§ How to complete this task:
Within the data below, copy each line where the string "Studio" is found.

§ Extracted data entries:
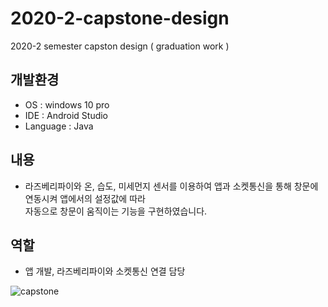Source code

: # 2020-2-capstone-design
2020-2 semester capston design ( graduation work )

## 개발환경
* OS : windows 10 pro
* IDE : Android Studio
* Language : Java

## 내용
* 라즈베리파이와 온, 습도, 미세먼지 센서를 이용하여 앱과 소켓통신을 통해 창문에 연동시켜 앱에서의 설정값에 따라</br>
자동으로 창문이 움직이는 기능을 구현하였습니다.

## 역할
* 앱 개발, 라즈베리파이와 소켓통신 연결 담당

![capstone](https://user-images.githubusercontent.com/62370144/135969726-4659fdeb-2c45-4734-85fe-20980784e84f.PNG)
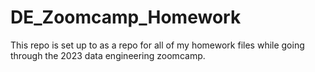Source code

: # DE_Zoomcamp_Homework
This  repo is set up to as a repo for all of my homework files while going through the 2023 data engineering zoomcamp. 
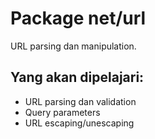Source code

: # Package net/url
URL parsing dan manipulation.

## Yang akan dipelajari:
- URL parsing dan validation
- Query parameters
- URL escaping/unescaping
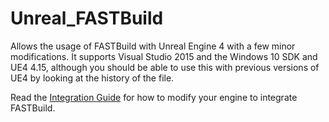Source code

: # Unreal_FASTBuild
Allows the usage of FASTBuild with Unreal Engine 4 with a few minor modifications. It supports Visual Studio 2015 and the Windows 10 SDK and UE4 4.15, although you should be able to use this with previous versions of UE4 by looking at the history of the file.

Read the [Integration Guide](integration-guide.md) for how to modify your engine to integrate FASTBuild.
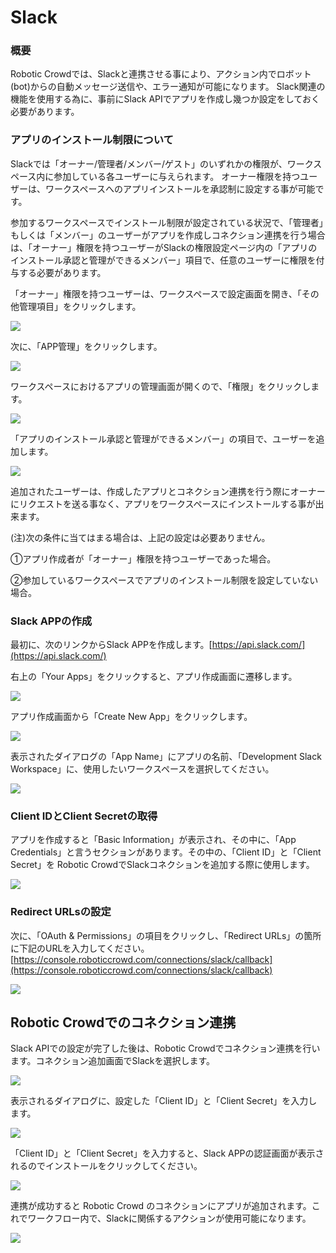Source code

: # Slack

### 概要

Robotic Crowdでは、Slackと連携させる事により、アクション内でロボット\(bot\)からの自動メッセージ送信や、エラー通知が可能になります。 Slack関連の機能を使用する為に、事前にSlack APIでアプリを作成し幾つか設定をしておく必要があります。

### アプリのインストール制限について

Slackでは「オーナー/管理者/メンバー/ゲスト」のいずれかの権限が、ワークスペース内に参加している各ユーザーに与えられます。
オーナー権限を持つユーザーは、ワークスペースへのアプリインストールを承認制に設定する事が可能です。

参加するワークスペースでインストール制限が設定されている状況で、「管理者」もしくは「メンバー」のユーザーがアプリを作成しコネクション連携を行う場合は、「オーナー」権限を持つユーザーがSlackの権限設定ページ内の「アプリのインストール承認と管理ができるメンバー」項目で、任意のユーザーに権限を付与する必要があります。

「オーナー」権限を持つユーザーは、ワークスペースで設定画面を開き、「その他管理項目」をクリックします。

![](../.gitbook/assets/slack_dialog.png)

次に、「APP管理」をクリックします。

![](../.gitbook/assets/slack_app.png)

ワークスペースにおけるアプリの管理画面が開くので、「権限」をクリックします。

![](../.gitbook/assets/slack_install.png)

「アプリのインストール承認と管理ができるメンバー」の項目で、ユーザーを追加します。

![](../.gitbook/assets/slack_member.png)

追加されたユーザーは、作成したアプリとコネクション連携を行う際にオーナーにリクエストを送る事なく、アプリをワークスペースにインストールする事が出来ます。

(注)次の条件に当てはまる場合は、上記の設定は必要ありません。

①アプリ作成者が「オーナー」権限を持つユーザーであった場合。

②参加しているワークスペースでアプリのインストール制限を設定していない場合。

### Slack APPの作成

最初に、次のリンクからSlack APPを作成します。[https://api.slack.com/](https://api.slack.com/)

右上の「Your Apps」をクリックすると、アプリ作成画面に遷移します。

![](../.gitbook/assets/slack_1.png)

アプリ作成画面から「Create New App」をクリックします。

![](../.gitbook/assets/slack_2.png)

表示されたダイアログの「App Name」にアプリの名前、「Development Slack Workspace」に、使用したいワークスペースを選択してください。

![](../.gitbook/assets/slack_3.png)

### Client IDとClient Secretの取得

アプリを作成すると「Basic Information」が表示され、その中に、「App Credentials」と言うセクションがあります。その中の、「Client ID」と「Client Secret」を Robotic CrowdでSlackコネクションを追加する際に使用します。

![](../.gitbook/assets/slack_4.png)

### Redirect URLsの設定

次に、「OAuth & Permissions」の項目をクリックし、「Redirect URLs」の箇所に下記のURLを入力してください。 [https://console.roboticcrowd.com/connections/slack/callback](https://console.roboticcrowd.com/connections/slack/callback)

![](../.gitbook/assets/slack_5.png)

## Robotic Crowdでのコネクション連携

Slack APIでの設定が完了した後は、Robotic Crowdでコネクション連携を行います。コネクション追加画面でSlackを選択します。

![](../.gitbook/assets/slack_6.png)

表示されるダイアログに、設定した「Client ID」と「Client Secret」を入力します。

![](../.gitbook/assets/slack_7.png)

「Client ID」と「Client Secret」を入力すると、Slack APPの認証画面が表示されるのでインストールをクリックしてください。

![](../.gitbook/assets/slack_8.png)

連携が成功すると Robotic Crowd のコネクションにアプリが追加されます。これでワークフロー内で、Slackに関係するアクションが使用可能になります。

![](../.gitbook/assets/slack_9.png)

§ Response:
* IDE : Android Studio
Allows the usage of FASTBuild with Unreal Engine 4 with a few minor modifications. It supports Visual Studio 2015 and the Windows 10 SDK and UE4 4.15, although you should be able to use this with previous versions of UE4 by looking at the history of the file.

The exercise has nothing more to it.